The artwork, called Last Train, was commissioned by Steinmetz Diamonds, and is intended to portray the strength of diamonds. A composite cast of Arad’s clenched fist wearing a diamond ring is used to scratch an enlarged replica of the iPad sketch onto a lead-glass panel which is illuminated along its edges by LEDs.
The work (above) is on show at the Biennale until 24 November. Already, it has been used to convert iPad sketches by artists including Ai Weiwei, Anthony Gormley and Francesco Clemente, into glass engravings.
An app running on the iPad outputs details of the sketch via Wi-Fi to a PC which feeds the information to a two-axis mechanical positioning system. A third axis moves the fist and its diamond ring towards, and away from, a glass panel measuring 875mm by 1155mm.

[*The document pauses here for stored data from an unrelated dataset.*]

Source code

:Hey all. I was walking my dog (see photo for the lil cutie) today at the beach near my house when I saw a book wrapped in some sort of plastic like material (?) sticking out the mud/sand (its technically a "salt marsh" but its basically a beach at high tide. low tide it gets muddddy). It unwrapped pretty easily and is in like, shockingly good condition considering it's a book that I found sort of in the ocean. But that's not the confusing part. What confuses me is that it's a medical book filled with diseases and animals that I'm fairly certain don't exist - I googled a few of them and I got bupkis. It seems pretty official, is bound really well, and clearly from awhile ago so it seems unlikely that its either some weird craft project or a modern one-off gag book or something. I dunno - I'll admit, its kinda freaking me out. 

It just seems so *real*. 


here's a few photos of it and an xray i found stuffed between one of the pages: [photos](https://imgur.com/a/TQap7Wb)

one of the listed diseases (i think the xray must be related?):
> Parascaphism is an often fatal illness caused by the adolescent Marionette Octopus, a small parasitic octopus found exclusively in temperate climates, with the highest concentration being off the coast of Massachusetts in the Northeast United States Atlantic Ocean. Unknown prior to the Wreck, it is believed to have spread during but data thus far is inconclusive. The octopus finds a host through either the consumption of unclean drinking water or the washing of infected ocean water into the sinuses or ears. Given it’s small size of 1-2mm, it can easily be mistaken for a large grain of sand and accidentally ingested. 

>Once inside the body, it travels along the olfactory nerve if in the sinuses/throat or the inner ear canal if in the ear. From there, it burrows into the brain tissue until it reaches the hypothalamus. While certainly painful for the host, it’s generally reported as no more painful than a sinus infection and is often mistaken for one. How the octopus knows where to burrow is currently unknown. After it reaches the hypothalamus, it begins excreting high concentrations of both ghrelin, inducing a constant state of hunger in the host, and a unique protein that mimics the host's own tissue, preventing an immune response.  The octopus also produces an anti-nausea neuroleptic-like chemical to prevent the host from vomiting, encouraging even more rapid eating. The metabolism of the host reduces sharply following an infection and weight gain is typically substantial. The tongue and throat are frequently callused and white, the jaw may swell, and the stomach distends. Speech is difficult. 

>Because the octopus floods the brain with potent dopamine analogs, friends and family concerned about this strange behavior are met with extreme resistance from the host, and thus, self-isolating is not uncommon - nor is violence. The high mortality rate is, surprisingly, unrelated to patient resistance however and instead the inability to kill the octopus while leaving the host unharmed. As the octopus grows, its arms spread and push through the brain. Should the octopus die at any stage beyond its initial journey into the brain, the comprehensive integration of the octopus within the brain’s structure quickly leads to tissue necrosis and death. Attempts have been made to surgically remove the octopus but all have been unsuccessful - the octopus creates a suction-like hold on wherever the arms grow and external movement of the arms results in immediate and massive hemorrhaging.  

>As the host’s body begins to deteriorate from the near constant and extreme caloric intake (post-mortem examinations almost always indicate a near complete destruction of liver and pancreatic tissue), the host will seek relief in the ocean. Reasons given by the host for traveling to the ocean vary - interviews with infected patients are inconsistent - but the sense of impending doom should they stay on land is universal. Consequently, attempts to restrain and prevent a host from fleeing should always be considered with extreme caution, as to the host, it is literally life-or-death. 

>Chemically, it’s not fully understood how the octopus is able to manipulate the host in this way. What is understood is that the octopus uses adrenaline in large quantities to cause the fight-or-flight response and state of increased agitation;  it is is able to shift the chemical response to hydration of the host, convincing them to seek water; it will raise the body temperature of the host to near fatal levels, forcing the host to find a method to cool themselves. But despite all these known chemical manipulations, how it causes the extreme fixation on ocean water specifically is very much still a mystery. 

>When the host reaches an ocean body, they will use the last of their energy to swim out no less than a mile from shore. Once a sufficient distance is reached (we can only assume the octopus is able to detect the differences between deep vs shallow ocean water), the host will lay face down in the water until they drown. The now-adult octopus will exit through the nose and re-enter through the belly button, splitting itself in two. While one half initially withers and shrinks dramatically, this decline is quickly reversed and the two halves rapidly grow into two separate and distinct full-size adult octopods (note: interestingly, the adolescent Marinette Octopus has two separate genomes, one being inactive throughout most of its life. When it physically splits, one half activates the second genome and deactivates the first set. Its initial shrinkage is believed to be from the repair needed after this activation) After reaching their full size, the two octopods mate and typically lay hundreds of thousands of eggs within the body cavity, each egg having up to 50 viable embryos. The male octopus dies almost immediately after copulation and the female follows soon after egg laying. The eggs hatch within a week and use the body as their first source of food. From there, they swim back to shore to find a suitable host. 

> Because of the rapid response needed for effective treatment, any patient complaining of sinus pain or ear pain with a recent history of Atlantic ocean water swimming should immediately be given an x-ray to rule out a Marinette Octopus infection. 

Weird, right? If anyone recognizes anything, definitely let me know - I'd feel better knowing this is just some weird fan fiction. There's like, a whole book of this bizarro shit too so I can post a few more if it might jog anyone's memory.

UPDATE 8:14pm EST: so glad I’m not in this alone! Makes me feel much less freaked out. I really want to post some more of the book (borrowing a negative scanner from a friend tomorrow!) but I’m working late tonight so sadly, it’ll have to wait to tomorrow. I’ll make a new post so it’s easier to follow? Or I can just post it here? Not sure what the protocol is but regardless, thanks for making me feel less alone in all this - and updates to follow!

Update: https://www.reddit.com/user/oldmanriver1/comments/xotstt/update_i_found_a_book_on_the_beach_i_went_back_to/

The first prototype system, based on stepper motors, proved erratic and did not transfer the image onto the glass as quickly, smoothly and accurately as Arad wanted. The stepper motors were also noisy.
In the prototype, a solenoid was used to position the diamond against the glass but it proved difficult to control and caused a shock to the glass when it was “fired” into the etching position. Furthermore, the H-frame gantry positioning system did not allow the diamond to cover the whole area of glass, limiting the visual impact of the artwork.

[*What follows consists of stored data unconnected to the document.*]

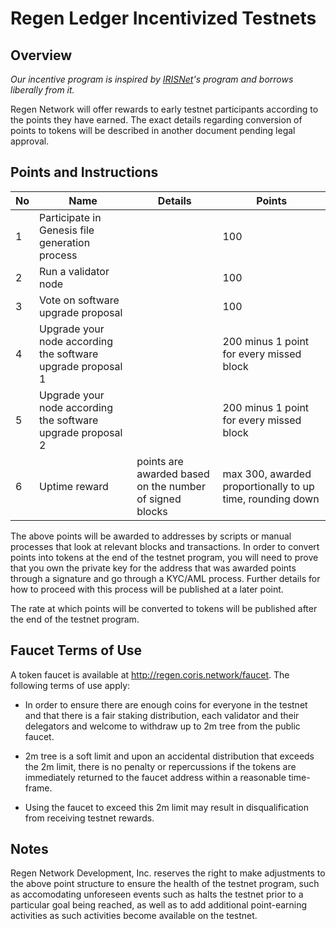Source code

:# Regen Ledger Incentivized Testnets

## Overview

*Our incentive program is inspired by [IRISNet](https://github.com/irisnet/testnets)'s program and borrows liberally from it.*

Regen Network will offer rewards to early testnet participants according to the points they have earned. The exact details regarding conversion of points to tokens will be described in another document pending legal approval.

## Points and Instructions

| No   | Name                                           | Details                                                       | Points |
| ---- | ---------------------------------------------- | ------------------------------------------------------------  | ------ |
| 1    | Participate in Genesis file generation process |  | 100    |
| 2    | Run a validator node |  | 100    |
| 3    | Vote on software upgrade proposal              |  | 100    |
| 4    | Upgrade your node according the software upgrade proposal 1 |  | 200 minus 1 point for every missed block   |
| 5    | Upgrade your node according the software upgrade proposal 2 |  | 200 minus 1 point for every missed block   |
| 6    | Uptime reward |  points are awarded based on the number of signed blocks  | max 300, awarded proportionally to up time, rounding down |

The above points will be awarded to addresses by scripts or manual processes that look at relevant blocks and transactions.
In order to convert points into tokens at the end of the testnet program, you will need to prove that you own the
private key for the address that was awarded points through a signature and go through a KYC/AML process. Further
details for how to proceed with this process will be published at a later point.

The rate at which points will be converted to tokens will be published after the end of the testnet program.

## Faucet Terms of Use

A token faucet is available at http://regen.coris.network/faucet. The following terms of use apply:

* In order to ensure there are enough coins for everyone in the testnet and that there is a fair staking distribution,
each validator and their delegators and welcome to withdraw up to 2m tree from the public faucet.

* 2m tree is a soft limit and upon an accidental distribution that exceeds the 2m limit,
there is no penalty or repercussions if the tokens are immediately returned to the faucet address
within a reasonable time-frame. 

* Using the faucet to exceed this 2m limit may result in disqualification from
receiving testnet rewards.

## Notes

Regen Network Development, Inc. reserves the right to make adjustments to the above point structure to ensure the health
of the testnet program, such as accomodating unforeseen events such as halts the testnet prior to a particular goal
being reached, as well as to add additional point-earning activities as such activities become available on the testnet.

Also, it was not possible to fit all of the drive and control electronics inside one cabinet, necessitating a separate control enclosure which would not be ideal for use in an art exhibition.

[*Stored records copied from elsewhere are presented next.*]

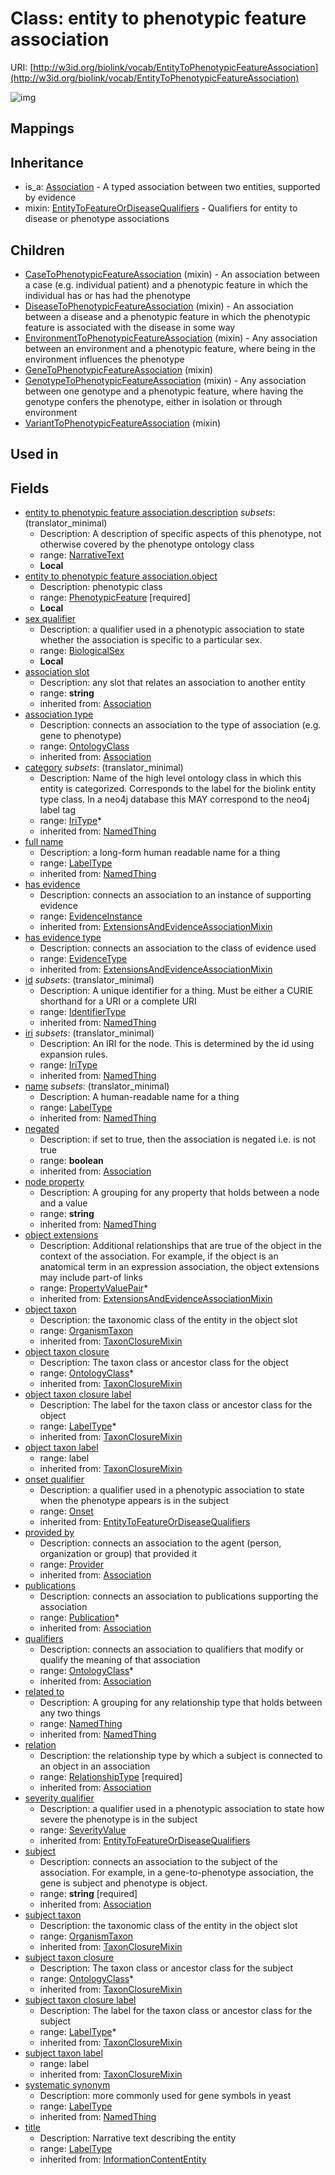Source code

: # Class: entity to phenotypic feature association




URI: [http://w3id.org/biolink/vocab/EntityToPhenotypicFeatureAssociation](http://w3id.org/biolink/vocab/EntityToPhenotypicFeatureAssociation)

![img](http://yuml.me/diagram/nofunky;dir:TB/class/\[EntityToPhenotypicFeatureAssociation|description:narrative_text%20%3F;id(i):identifier_type%20%3F;name(i):label_type%20%3F;category(i):iri_type%20*;node_property(i):string%20%3F;iri(i):iri_type%20%3F;full_name(i):label_type%20%3F;systematic_synonym(i):label_type%20%3F;title(i):label_type%20%3F;subject_taxon_closure_label(i):label_type%20*;object_taxon_closure_label(i):label_type%20*;has_evidence(i):evidence_instance%20%3F;subject(i):string;negated(i):boolean%20%3F;association_slot(i):string%20%3F]-%20provided%20by(i)%20%3F>\[Provider],%20\[EntityToPhenotypicFeatureAssociation]-%20publications(i)%20*>\[Publication],%20\[EntityToPhenotypicFeatureAssociation]-%20qualifiers(i)%20*>\[OntologyClass],%20\[EntityToPhenotypicFeatureAssociation]-%20relation(i)>\[RelationshipType],%20\[EntityToPhenotypicFeatureAssociation]-%20association%20type(i)%20%3F>\[OntologyClass],%20\[EntityToPhenotypicFeatureAssociation]-%20has%20evidence%20type(i)%20%3F>\[EvidenceType],%20\[EntityToPhenotypicFeatureAssociation]-%20object%20extensions(i)%20*>\[PropertyValuePair],%20\[EntityToPhenotypicFeatureAssociation]-%20object%20taxon%20closure(i)%20*>\[OntologyClass],%20\[EntityToPhenotypicFeatureAssociation]-%20object%20taxon(i)%20%3F>\[OrganismTaxon],%20\[EntityToPhenotypicFeatureAssociation]-%20subject%20taxon%20closure(i)%20*>\[OntologyClass],%20\[EntityToPhenotypicFeatureAssociation]-%20subject%20taxon(i)%20%3F>\[OrganismTaxon],%20\[EntityToPhenotypicFeatureAssociation]-%20related%20to(i)%20%3F>\[NamedThing],%20\[EntityToPhenotypicFeatureAssociation]-%20onset%20qualifier(i)%20%3F>\[Onset],%20\[EntityToPhenotypicFeatureAssociation]-%20severity%20qualifier(i)%20%3F>\[SeverityValue],%20\[EntityToPhenotypicFeatureAssociation]-%20object>\[PhenotypicFeature],%20\[EntityToPhenotypicFeatureAssociation]-%20sex%20qualifier%20%3F>\[BiologicalSex],%20\[EntityToPhenotypicFeatureAssociation]uses%20-.->\[EntityToFeatureOrDiseaseQualifiers],%20\[VariantToPhenotypicFeatureAssociation]uses%20-.->\[EntityToPhenotypicFeatureAssociation],%20\[GenotypeToPhenotypicFeatureAssociation]uses%20-.->\[EntityToPhenotypicFeatureAssociation],%20\[GeneToPhenotypicFeatureAssociation]uses%20-.->\[EntityToPhenotypicFeatureAssociation],%20\[EnvironmentToPhenotypicFeatureAssociation]uses%20-.->\[EntityToPhenotypicFeatureAssociation],%20\[DiseaseToPhenotypicFeatureAssociation]uses%20-.->\[EntityToPhenotypicFeatureAssociation],%20\[CaseToPhenotypicFeatureAssociation]uses%20-.->\[EntityToPhenotypicFeatureAssociation],%20\[Association]^-\[EntityToPhenotypicFeatureAssociation])
## Mappings

## Inheritance

 *  is_a: [Association](Association.md) - A typed association between two entities, supported by evidence
 *  mixin: [EntityToFeatureOrDiseaseQualifiers](EntityToFeatureOrDiseaseQualifiers.md) - Qualifiers for entity to disease or phenotype associations
## Children

 * [CaseToPhenotypicFeatureAssociation](CaseToPhenotypicFeatureAssociation.md) (mixin)  - An association between a case (e.g. individual patient) and a phenotypic feature in which the individual has or has had the phenotype
 * [DiseaseToPhenotypicFeatureAssociation](DiseaseToPhenotypicFeatureAssociation.md) (mixin)  - An association between a disease and a phenotypic feature in which the phenotypic feature is associated with the disease in some way
 * [EnvironmentToPhenotypicFeatureAssociation](EnvironmentToPhenotypicFeatureAssociation.md) (mixin)  - Any association between an environment and a phenotypic feature, where being in the environment influences the phenotype
 * [GeneToPhenotypicFeatureAssociation](GeneToPhenotypicFeatureAssociation.md) (mixin) 
 * [GenotypeToPhenotypicFeatureAssociation](GenotypeToPhenotypicFeatureAssociation.md) (mixin)  - Any association between one genotype and a phenotypic feature, where having the genotype confers the phenotype, either in isolation or through environment
 * [VariantToPhenotypicFeatureAssociation](VariantToPhenotypicFeatureAssociation.md) (mixin) 
## Used in

## Fields

 * [entity to phenotypic feature association.description](entity_to_phenotypic_feature_association_description.md) *subsets*: (translator_minimal)
    * Description: A description of specific aspects of this phenotype, not otherwise covered by the phenotype ontology class
    * range: [NarrativeText](NarrativeText.md)
    * __Local__
 * [entity to phenotypic feature association.object](entity_to_phenotypic_feature_association_object.md)
    * Description: phenotypic class
    * range: [PhenotypicFeature](PhenotypicFeature.md) [required]
    * __Local__
 * [sex qualifier](sex_qualifier.md)
    * Description: a qualifier used in a phenotypic association to state whether the association is specific to a particular sex.
    * range: [BiologicalSex](BiologicalSex.md)
    * __Local__
 * [association slot](association_slot.md)
    * Description: any slot that relates an association to another entity
    * range: **string**
    * inherited from: [Association](Association.md)
 * [association type](association_type.md)
    * Description: connects an association to the type of association (e.g. gene to phenotype)
    * range: [OntologyClass](OntologyClass.md)
    * inherited from: [Association](Association.md)
 * [category](category.md) *subsets*: (translator_minimal)
    * Description: Name of the high level ontology class in which this entity is categorized. Corresponds to the label for the biolink entity type class. In a neo4j database this MAY correspond to the neo4j label tag
    * range: [IriType](IriType.md)*
    * inherited from: [NamedThing](NamedThing.md)
 * [full name](full_name.md)
    * Description: a long-form human readable name for a thing
    * range: [LabelType](LabelType.md)
    * inherited from: [NamedThing](NamedThing.md)
 * [has evidence](has_evidence.md)
    * Description: connects an association to an instance of supporting evidence
    * range: [EvidenceInstance](EvidenceInstance.md)
    * inherited from: [ExtensionsAndEvidenceAssociationMixin](ExtensionsAndEvidenceAssociationMixin.md)
 * [has evidence type](has_evidence_type.md)
    * Description: connects an association to the class of evidence used
    * range: [EvidenceType](EvidenceType.md)
    * inherited from: [ExtensionsAndEvidenceAssociationMixin](ExtensionsAndEvidenceAssociationMixin.md)
 * [id](id.md) *subsets*: (translator_minimal)
    * Description: A unique identifier for a thing. Must be either a CURIE shorthand for a URI or a complete URI
    * range: [IdentifierType](IdentifierType.md)
    * inherited from: [NamedThing](NamedThing.md)
 * [iri](iri.md) *subsets*: (translator_minimal)
    * Description: An IRI for the node. This is determined by the id using expansion rules.
    * range: [IriType](IriType.md)
    * inherited from: [NamedThing](NamedThing.md)
 * [name](name.md) *subsets*: (translator_minimal)
    * Description: A human-readable name for a thing
    * range: [LabelType](LabelType.md)
    * inherited from: [NamedThing](NamedThing.md)
 * [negated](negated.md)
    * Description: if set to true, then the association is negated i.e. is not true
    * range: **boolean**
    * inherited from: [Association](Association.md)
 * [node property](node_property.md)
    * Description: A grouping for any property that holds between a node and a value
    * range: **string**
    * inherited from: [NamedThing](NamedThing.md)
 * [object extensions](object_extensions.md)
    * Description: Additional relationships that are true of the object in the context of the association. For example, if the object is an anatomical term in an expression association, the object extensions may include part-of links
    * range: [PropertyValuePair](PropertyValuePair.md)*
    * inherited from: [ExtensionsAndEvidenceAssociationMixin](ExtensionsAndEvidenceAssociationMixin.md)
 * [object taxon](object_taxon.md)
    * Description: the taxonomic class of the entity in the object slot
    * range: [OrganismTaxon](OrganismTaxon.md)
    * inherited from: [TaxonClosureMixin](TaxonClosureMixin.md)
 * [object taxon closure](object_taxon_closure.md)
    * Description: The taxon class or ancestor class for the object
    * range: [OntologyClass](OntologyClass.md)*
    * inherited from: [TaxonClosureMixin](TaxonClosureMixin.md)
 * [object taxon closure label](object_taxon_closure_label.md)
    * Description: The label for the taxon class or ancestor class for the object
    * range: [LabelType](LabelType.md)*
    * inherited from: [TaxonClosureMixin](TaxonClosureMixin.md)
 * [object taxon label](object_taxon_label.md)
    * range: label
    * inherited from: [TaxonClosureMixin](TaxonClosureMixin.md)
 * [onset qualifier](onset_qualifier.md)
    * Description: a qualifier used in a phenotypic association to state when the phenotype appears is in the subject
    * range: [Onset](Onset.md)
    * inherited from: [EntityToFeatureOrDiseaseQualifiers](EntityToFeatureOrDiseaseQualifiers.md)
 * [provided by](provided_by.md)
    * Description: connects an association to the agent (person, organization or group) that provided it
    * range: [Provider](Provider.md)
    * inherited from: [Association](Association.md)
 * [publications](publications.md)
    * Description: connects an association to publications supporting the association
    * range: [Publication](Publication.md)*
    * inherited from: [Association](Association.md)
 * [qualifiers](qualifiers.md)
    * Description: connects an association to qualifiers that modify or qualify the meaning of that association
    * range: [OntologyClass](OntologyClass.md)*
    * inherited from: [Association](Association.md)
 * [related to](related_to.md)
    * Description: A grouping for any relationship type that holds between any two things
    * range: [NamedThing](NamedThing.md)
    * inherited from: [NamedThing](NamedThing.md)
 * [relation](relation.md)
    * Description: the relationship type by which a subject is connected to an object in an association
    * range: [RelationshipType](RelationshipType.md) [required]
    * inherited from: [Association](Association.md)
 * [severity qualifier](severity_qualifier.md)
    * Description: a qualifier used in a phenotypic association to state how severe the phenotype is in the subject
    * range: [SeverityValue](SeverityValue.md)
    * inherited from: [EntityToFeatureOrDiseaseQualifiers](EntityToFeatureOrDiseaseQualifiers.md)
 * [subject](subject.md)
    * Description: connects an association to the subject of the association. For example, in a gene-to-phenotype association, the gene is subject and phenotype is object.
    * range: **string** [required]
    * inherited from: [Association](Association.md)
 * [subject taxon](subject_taxon.md)
    * Description: the taxonomic class of the entity in the object slot
    * range: [OrganismTaxon](OrganismTaxon.md)
    * inherited from: [TaxonClosureMixin](TaxonClosureMixin.md)
 * [subject taxon closure](subject_taxon_closure.md)
    * Description: The taxon class or ancestor class for the subject
    * range: [OntologyClass](OntologyClass.md)*
    * inherited from: [TaxonClosureMixin](TaxonClosureMixin.md)
 * [subject taxon closure label](subject_taxon_closure_label.md)
    * Description: The label for the taxon class or ancestor class for the subject
    * range: [LabelType](LabelType.md)*
    * inherited from: [TaxonClosureMixin](TaxonClosureMixin.md)
 * [subject taxon label](subject_taxon_label.md)
    * range: label
    * inherited from: [TaxonClosureMixin](TaxonClosureMixin.md)
 * [systematic synonym](systematic_synonym.md)
    * Description: more commonly used for gene symbols in yeast
    * range: [LabelType](LabelType.md)
    * inherited from: [NamedThing](NamedThing.md)
 * [title](title.md)
    * Description: Narrative text describing the entity
    * range: [LabelType](LabelType.md)
    * inherited from: [InformationContentEntity](InformationContentEntity.md)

The UK motion systems integrator Heason Technology was therefore called in to design and build a system that would fit inside the restricted dimensions of a presentation cabinet. The delays caused by the attempts to build the original prototype meant that Heason had only around 12 weeks to design, build and deliver the system in time for the opening of the Biennale in early June 2013. The company would have preferred twice this time to design the system, perform the necessary reviews, and allow sufficient lead-times for components.
The company based its design on an extruded aluminium profile base frame, and Thomson Movopart belt-driven linear positioning slides in an I-frame (or rotated H-frame) arrangement. Two synchronised parallel horizontal axes support a single vertical traversing axis, allowing the fist and diamond to reach all parts of the glass.